“把项链还我!”血牙咆哮,第三斧接踵而至,这次是自上而下的劈砍,力道大得像是要连人带剑一起劈成两半。
看台上的观众兴奋起来。他们不知道起因,也不在乎起因,他们只看到血牙一个人追着六个人砍,场面血腥又刺激。吼叫声、口哨声、催促杀人的喊声响成一片。
马尔科站在出口的阴影里,微笑着看着这一切。
黄铜装置在他手心微微发烫。
种子已经种下。
现在,就等它发芽了。
副官的脑袋飞出去时,血还在半空中喷溅。
那是个很慢的瞬间——至少在旁观者眼里很慢。血牙的链锯斧从右下向左上斜劈,锯齿咬进副官脖颈的盔甲接缝处,动力武器的能量场瞬间过载,发出刺耳的尖叫。然后盔甲撕裂,肌肉撕裂,颈椎骨断裂,脑袋像个被踢飞的皮球一样旋转着上升,拖出一条暗红色的轨迹。
脑袋落在沙土上,滚了几圈,面甲朝上停下。目镜碎了,露出后面那双还没闭上的眼睛,眼睛里满是难以置信的茫然。
看台上安静了一秒。
然后爆发出更狂热的吼叫。
“血祭血神!”有人喊。
“颅献颅座!”更多人跟着喊。
声音汇成一片混沌的浪潮,在格斗场里回荡,撞上墙壁,反弹回来,变得更响更乱。几个凡人奴工头子激动得站起来,把手里喝空的酒瓶扔进场内,玻璃在沙土上炸开,碎片四溅。
碎颅者剩下的五个人也愣住了。他们以为只是普通的挑衅或误会,最多打一架,流点血,断几根骨头,然后各自回去喝酒。没人想到会死人,更没人想到死的会是副官。
“你他妈——”一个战士反应过来,怒吼着举起爆弹枪。
但他没来得及扣扳机。血牙已经冲到他面前,链锯斧横扫,斧刃斩断枪管,顺势劈进胸甲。战士踉跄后退,低头看着自己胸口那道深可见骨的伤口,鲜血像泉水一样涌出来,在盔甲上铺开粘稠的一片。
他张嘴想说什么,但血从喉咙里涌出,只发出咯咯的声音。然后他跪倒,脸朝下栽进沙土,身体抽搐了几下,不动了。
三十秒,死了两个。
剩下四个人终于明白这不是打架,是屠杀。他们散开,形成包围圈,但动作迟疑——血牙的疯狂和战力超出预期,而且副官死了,没人指挥,每个人都凭本能行动。

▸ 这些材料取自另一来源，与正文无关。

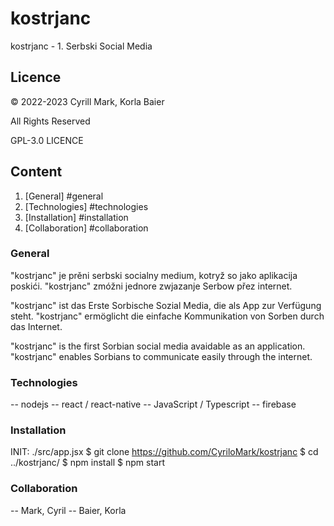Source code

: # kostrjanc

kostrjanc - 1. Serbski Social Media

## Licence

&copy; 2022-2023 Cyrill Mark, Korla Baier

All Rights Reserved

GPL-3.0 LICENCE

## Content

1. [General] #general
2. [Technologies] #technologies
3. [Installation] #installation
4. [Collaboration] #collaboration

### General

"kostrjanc" je prěni serbski socialny medium, kotryž so jako aplikacija poskići.
"kostrjanc" zmóžni jednore zwjazanje Serbow přez internet.

"kostrjanc" ist das Erste Sorbische Sozial Media, die als App zur Verfügung steht.
"kostrjanc" ermöglicht die einfache Kommunikation von Sorben durch das Internet.

"kostrjanc" is the first Sorbian social media avaidable as an application.
"kostrjanc" enables Sorbians to communicate easily through the internet.

### Technologies

-- nodejs
-- react / react-native
-- JavaScript / Typescript
-- firebase

### Installation

INIT: ./src/app.jsx
$ git clone https://github.com/CyriloMark/kostrjanc
$ cd ../kostrjanc/
$ npm install
$ npm start

### Collaboration

-- Mark, Cyril
-- Baier, Korla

一个战士从侧面冲过来,动力剑刺向血牙肋下。血牙不躲,反而用肩甲硬扛这一剑,剑尖刺进盔甲三公分后卡住。战士想拔剑,但血牙已经转身,左手抓住他持剑的手腕,用力一拧。
骨骼碎裂的声音清脆得像折断树枝。
战士惨叫,但叫声很快被掐断——血牙右手回斩,链锯斧砍进他侧颈,几乎把整个脖子锯断。尸体软软倒下,血喷了血牙半身,在暗红色盔甲上染出更深的斑块。
看台上的吼叫声达到了高潮。有人开始下注,赌血牙几分钟内杀光所有人,赌下一个死的会是谁,赌尸体会变成几块。数字在疯狂跳动,筹码在手中传递,酒精和血腥味混合成一种令人窒息的狂热氛围。
另外三个战士退缩了。他们互相看了一眼,慢慢后退,退到场边,背靠墙壁。其中一人抬起手,做出停战的手势。
“停!我们认输!”他喊道,声音在嘈杂中几乎听不见,“项链不是我们偷的!我们根本不知道什么项链!”